-- TASK TO COMPLETE --
Repeat the records word for word, excluding any picture.

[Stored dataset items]
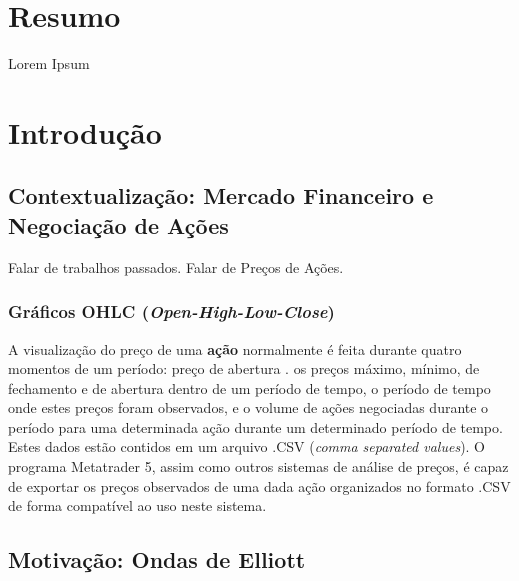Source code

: \documentclass[12pt]{article}
\begin{document}
 

\nocite{ChromeV8,Node.js,NPM,ElectronJS}



\section{Resumo}

Lorem Ipsum

\newpage


\listoffigures
\listoftables

\newpage

\tableofcontents

\newpage

\section{Introdução}
\subsection{Contextualização: Mercado Financeiro e Negociação de Ações} \label{sec:Stockmarket}

Falar de trabalhos passados. Falar de Preços de Ações. 

\subsubsection{Gráficos OHLC (\textit{Open-High-Low-Close})} \label{sec:OHLC}

A visualização do preço de uma \textbf{ação} normalmente é feita durante quatro momentos
de um período: preço de abertura . os
preços máximo, mínimo, de fechamento e de abertura dentro de um período de tempo,
o período de tempo onde estes preços foram observados, e o volume de ações negociadas
durante o período para uma determinada ação durante um determinado período de tempo.
Estes dados estão contidos em um arquivo .CSV (\textit{comma separated values}).
O programa Metatrader 5, assim como outros sistemas de análise de preços, é capaz de
exportar os preços observados de uma dada ação organizados no formato .CSV de forma
compatível ao uso neste sistema.

\subsection{Motivação: Ondas de Elliott} \label{sec:Elliott-Waves}
\end{document}
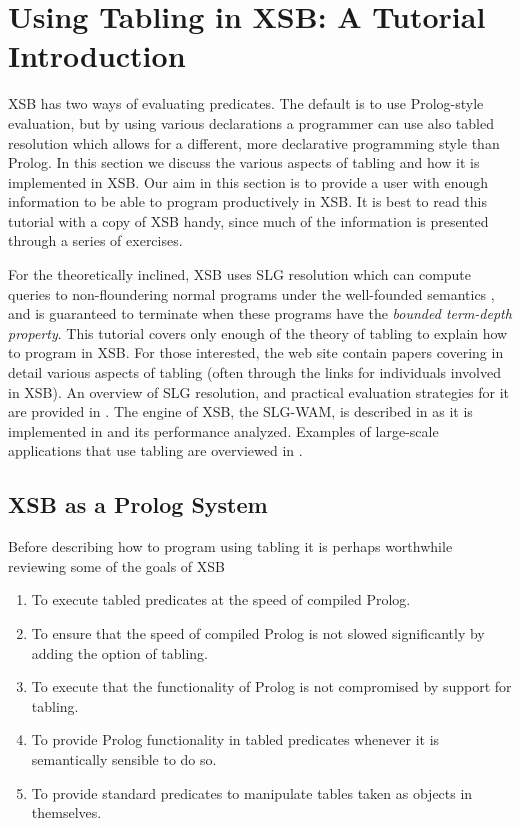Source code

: \newtheorem{exercise}{Exercise}[section]

\chapter{Using Tabling in XSB: A Tutorial Introduction} 
\label{tabling_overview}

XSB has two ways of evaluating predicates.  The default is to use
Prolog-style evaluation, but by using various declarations a
programmer can use also tabled resolution which allows for a
different, more declarative programming style than Prolog.  In this
section we discuss the various aspects of tabling and how it is
implemented in XSB.  Our aim in this section is to provide a user with
enough information to be able to program productively in XSB.  It is
best to read this tutorial with a copy of XSB handy, since much of the
information is presented through a series of exercises.

For the theoretically inclined, XSB uses SLG resolution which can
compute queries to non-floundering normal programs under the
well-founded semantics \cite{VGRS91}, and is guaranteed to terminate
when these programs have the {\em bounded term-depth property}.  This
tutorial covers only enough of the theory of tabling to explain how to
program in XSB.  For those interested, the web site contain papers
covering in detail various aspects of tabling (often through the links
for individuals involved in XSB).  An overview of SLG resolution, and
practical evaluation strategies for it are provided in
\cite{ChWa96,Swif99b,SaSW99,FSW98}.  The engine of XSB, the SLG-WAM,
is described in \cite{SaSw98,RRSSW98,JFLP-Scheduling, SaSW96,
ChSW95,CAT@PLILP-98} as it is implemented in \version{} and its
performance analyzed.  Examples of large-scale applications that use
tabling are overviewed in \cite{Swif99a,CoDS96,DRW96}.

\section{XSB as a Prolog System}\label{tabling_env}

Before describing how to program using tabling it is perhaps
worthwhile reviewing some of the goals of XSB 
\begin{enumerate}
\item	To execute tabled predicates at the speed of compiled Prolog.
\item	To ensure that the speed of compiled Prolog is not slowed
	significantly by adding the option of tabling.
\item	To execute that the functionality of Prolog is not compromised
 	by support for tabling.
\item	To provide Prolog functionality in tabled predicates 
	whenever it is semantically sensible to do so.
\item	To provide standard predicates to manipulate tables
	taken as objects in themselves.
\end{enumerate}

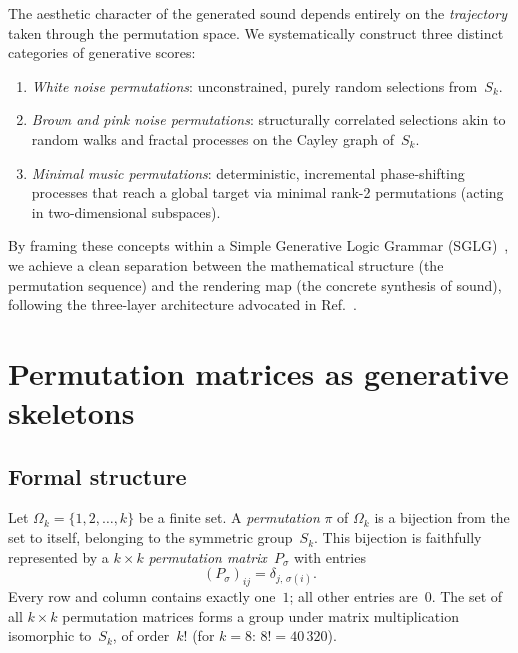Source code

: \documentclass[
  twocolumn,
  aps,
  pra,
  showkeys,
  amsmath,amssymb,
  longbibliography
]{revtex4-2}
\begin{document}
The aesthetic character of the generated sound depends
entirely on the \emph{trajectory} taken through the
permutation space.
We systematically construct three distinct categories of
generative scores:
\begin{enumerate}
\item \emph{White noise permutations}: unconstrained, purely
      random selections from~$S_k$.
\item \emph{Brown and pink noise permutations}: structurally
      correlated selections akin to random walks and fractal
      processes on the Cayley graph of~$S_k$.
\item \emph{Minimal music permutations}: deterministic,
      incremental phase-shifting processes that reach a global
      target via minimal rank-2 permutations (acting in
      two-dimensional subspaces).
\end{enumerate}

By framing these concepts within a Simple Generative Logic
Grammar (SGLG)~\cite{Jendreiko2025}, we achieve a clean
separation between the mathematical structure (the permutation
sequence) and the rendering map (the concrete synthesis of
sound), following the three-layer architecture advocated in
Ref.~\cite{jendreiko-svozil-2026}.

\section{Permutation matrices as generative skeletons}
\label{sec:perm}

\subsection{Formal structure}

Let $\Omega_k=\{1,2,\ldots,k\}$ be a finite set.
A \emph{permutation} $\pi$ of $\Omega_k$ is a bijection from
the set to itself, belonging to the symmetric group~$S_k$.
This bijection is faithfully represented by a $k\times k$
\emph{permutation matrix}~$P_\sigma$ with entries
\begin{equation}
(P_\sigma)_{ij} = \delta_{j,\,\sigma(i)}.
\label{eq:permmat}
\end{equation}
Every row and column contains exactly one~$1$; all other
entries are~$0$.
The set of all $k\times k$ permutation matrices forms a group
under matrix multiplication isomorphic to~$S_k$, of
order~$k!$ (for $k=8$: $8!=40\,320$).
\end{document}
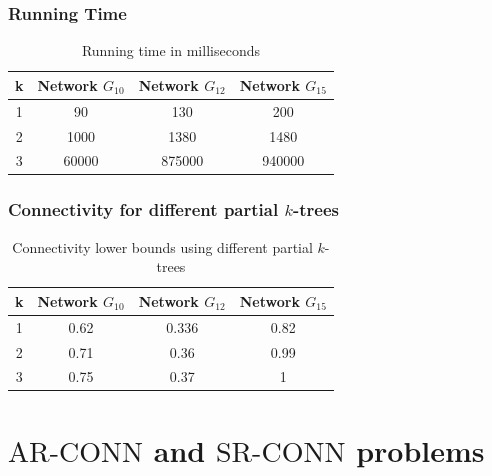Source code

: \documentclass{beamer}
\newcommand{\ARCONN}   { {\mathrm {AR\mbox{-}CONN}} }
\newcommand{\SRCONN}   { {\mathrm {SR\mbox{-}CONN}} }
\begin{document}
\begin{frame}
\frametitle{Running Time}
\begin{table}[!htb]

   
      \centering
     \begin{tabular}{|c|c|c|c|}
     \hline
         k& Network $G_{10}$ & Network $G_{12}$ & Network $G_{15}$ \\
     \hline
     1&90& 130& 200 \\\hline
     2&1000 &1380&1480	\\\hline
3 &60000&875000&940000	 \\\hline
\end{tabular}
 \caption{Running time in milliseconds}
\label{Tab:runtym}
\end{table}

\end{frame}

\begin{frame}
\frametitle{Connectivity for different partial $k$-trees}
\begin{table}[!htb] 
      \centering
     \begin{tabular}{|c|c|c|c|}
     \hline
      k& Network $G_{10}$ & Network $G_{12}$ & Network $G_{15}$ \\
     \hline
      1 & 0.62&0.336& 0.82 \\\hline
2 &0.71 & 0.36& 0.99\\\hline
3 &0.75& 0.37& 1\\\hline
\end{tabular}
 \caption{Connectivity lower bounds using different partial $k$-trees}
 \label{Tab:acc}
\end{table}
\end{frame}
\section{$\ARCONN$ and $\SRCONN$ problems}
%
\end{document}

-- EXERCISE ANSWER --
Source code

: \documentclass[12pt]{article}
\begin{document}
 

\nocite{ChromeV8,Node.js,NPM,ElectronJS}



\section{Resumo}

Lorem Ipsum

\newpage


\listoffigures
\listoftables

\newpage

\tableofcontents

\newpage

\section{Introdução}
\subsection{Contextualização: Mercado Financeiro e Negociação de Ações} \label{sec:Stockmarket}

Falar de trabalhos passados. Falar de Preços de Ações. 

\subsubsection{Gráficos OHLC (\textit{Open-High-Low-Close})} \label{sec:OHLC}

A visualização do preço de uma \textbf{ação} normalmente é feita durante quatro momentos
de um período: preço de abertura . os
preços máximo, mínimo, de fechamento e de abertura dentro de um período de tempo,
o período de tempo onde estes preços foram observados, e o volume de ações negociadas
durante o período para uma determinada ação durante um determinado período de tempo.
Estes dados estão contidos em um arquivo .CSV (\textit{comma separated values}).
O programa Metatrader 5, assim como outros sistemas de análise de preços, é capaz de
exportar os preços observados de uma dada ação organizados no formato .CSV de forma
compatível ao uso neste sistema.

\subsection{Motivação: Ondas de Elliott} \label{sec:Elliott-Waves}
\end{document}
Source code

: \newtheorem{exercise}{Exercise}[section]

\chapter{Using Tabling in XSB: A Tutorial Introduction} 
\label{tabling_overview}

XSB has two ways of evaluating predicates.  The default is to use
Prolog-style evaluation, but by using various declarations a
programmer can use also tabled resolution which allows for a
different, more declarative programming style than Prolog.  In this
section we discuss the various aspects of tabling and how it is
implemented in XSB.  Our aim in this section is to provide a user with
enough information to be able to program productively in XSB.  It is
best to read this tutorial with a copy of XSB handy, since much of the
information is presented through a series of exercises.

For the theoretically inclined, XSB uses SLG resolution which can
compute queries to non-floundering normal programs under the
well-founded semantics \cite{VGRS91}, and is guaranteed to terminate
when these programs have the {\em bounded term-depth property}.  This
tutorial covers only enough of the theory of tabling to explain how to
program in XSB.  For those interested, the web site contain papers
covering in detail various aspects of tabling (often through the links
for individuals involved in XSB).  An overview of SLG resolution, and
practical evaluation strategies for it are provided in
\cite{ChWa96,Swif99b,SaSW99,FSW98}.  The engine of XSB, the SLG-WAM,
is described in \cite{SaSw98,RRSSW98,JFLP-Scheduling, SaSW96,
ChSW95,CAT@PLILP-98} as it is implemented in \version{} and its
performance analyzed.  Examples of large-scale applications that use
tabling are overviewed in \cite{Swif99a,CoDS96,DRW96}.

\section{XSB as a Prolog System}\label{tabling_env}

Before describing how to program using tabling it is perhaps
worthwhile reviewing some of the goals of XSB 
\begin{enumerate}
\item	To execute tabled predicates at the speed of compiled Prolog.
\item	To ensure that the speed of compiled Prolog is not slowed
	significantly by adding the option of tabling.
\item	To execute that the functionality of Prolog is not compromised
 	by support for tabling.
\item	To provide Prolog functionality in tabled predicates 
	whenever it is semantically sensible to do so.
\item	To provide standard predicates to manipulate tables
	taken as objects in themselves.
\end{enumerate}

Source code

: \documentclass[
  twocolumn,
  aps,
  pra,
  showkeys,
  amsmath,amssymb,
  longbibliography
]{revtex4-2}
\begin{document}
The aesthetic character of the generated sound depends
entirely on the \emph{trajectory} taken through the
permutation space.
We systematically construct three distinct categories of
generative scores:
\begin{enumerate}
\item \emph{White noise permutations}: unconstrained, purely
      random selections from~$S_k$.
\item \emph{Brown and pink noise permutations}: structurally
      correlated selections akin to random walks and fractal
      processes on the Cayley graph of~$S_k$.
\item \emph{Minimal music permutations}: deterministic,
      incremental phase-shifting processes that reach a global
      target via minimal rank-2 permutations (acting in
      two-dimensional subspaces).
\end{enumerate}

By framing these concepts within a Simple Generative Logic
Grammar (SGLG)~\cite{Jendreiko2025}, we achieve a clean
separation between the mathematical structure (the permutation
sequence) and the rendering map (the concrete synthesis of
sound), following the three-layer architecture advocated in
Ref.~\cite{jendreiko-svozil-2026}.

\section{Permutation matrices as generative skeletons}
\label{sec:perm}

\subsection{Formal structure}

Let $\Omega_k=\{1,2,\ldots,k\}$ be a finite set.
A \emph{permutation} $\pi$ of $\Omega_k$ is a bijection from
the set to itself, belonging to the symmetric group~$S_k$.
This bijection is faithfully represented by a $k\times k$
\emph{permutation matrix}~$P_\sigma$ with entries
\begin{equation}
(P_\sigma)_{ij} = \delta_{j,\,\sigma(i)}.
\label{eq:permmat}
\end{equation}
Every row and column contains exactly one~$1$; all other
entries are~$0$.
The set of all $k\times k$ permutation matrices forms a group
under matrix multiplication isomorphic to~$S_k$, of
order~$k!$ (for $k=8$: $8!=40\,320$).
\end{document}
Source code

: \documentclass{beamer}
\newcommand{\ARCONN}   { {\mathrm {AR\mbox{-}CONN}} }
\newcommand{\SRCONN}   { {\mathrm {SR\mbox{-}CONN}} }
\begin{document}
\begin{frame}
\frametitle{Running Time}
\begin{table}[!htb]

   
      \centering
     \begin{tabular}{|c|c|c|c|}
     \hline
         k& Network $G_{10}$ & Network $G_{12}$ & Network $G_{15}$ \\
     \hline
     1&90& 130& 200 \\\hline
     2&1000 &1380&1480	\\\hline
3 &60000&875000&940000	 \\\hline
\end{tabular}
 \caption{Running time in milliseconds}
\label{Tab:runtym}
\end{table}

\end{frame}

\begin{frame}
\frametitle{Connectivity for different partial $k$-trees}
\begin{table}[!htb] 
      \centering
     \begin{tabular}{|c|c|c|c|}
     \hline
      k& Network $G_{10}$ & Network $G_{12}$ & Network $G_{15}$ \\
     \hline
      1 & 0.62&0.336& 0.82 \\\hline
2 &0.71 & 0.36& 0.99\\\hline
3 &0.75& 0.37& 1\\\hline
\end{tabular}
 \caption{Connectivity lower bounds using different partial $k$-trees}
 \label{Tab:acc}
\end{table}
\end{frame}
\section{$\ARCONN$ and $\SRCONN$ problems}
%
\end{document}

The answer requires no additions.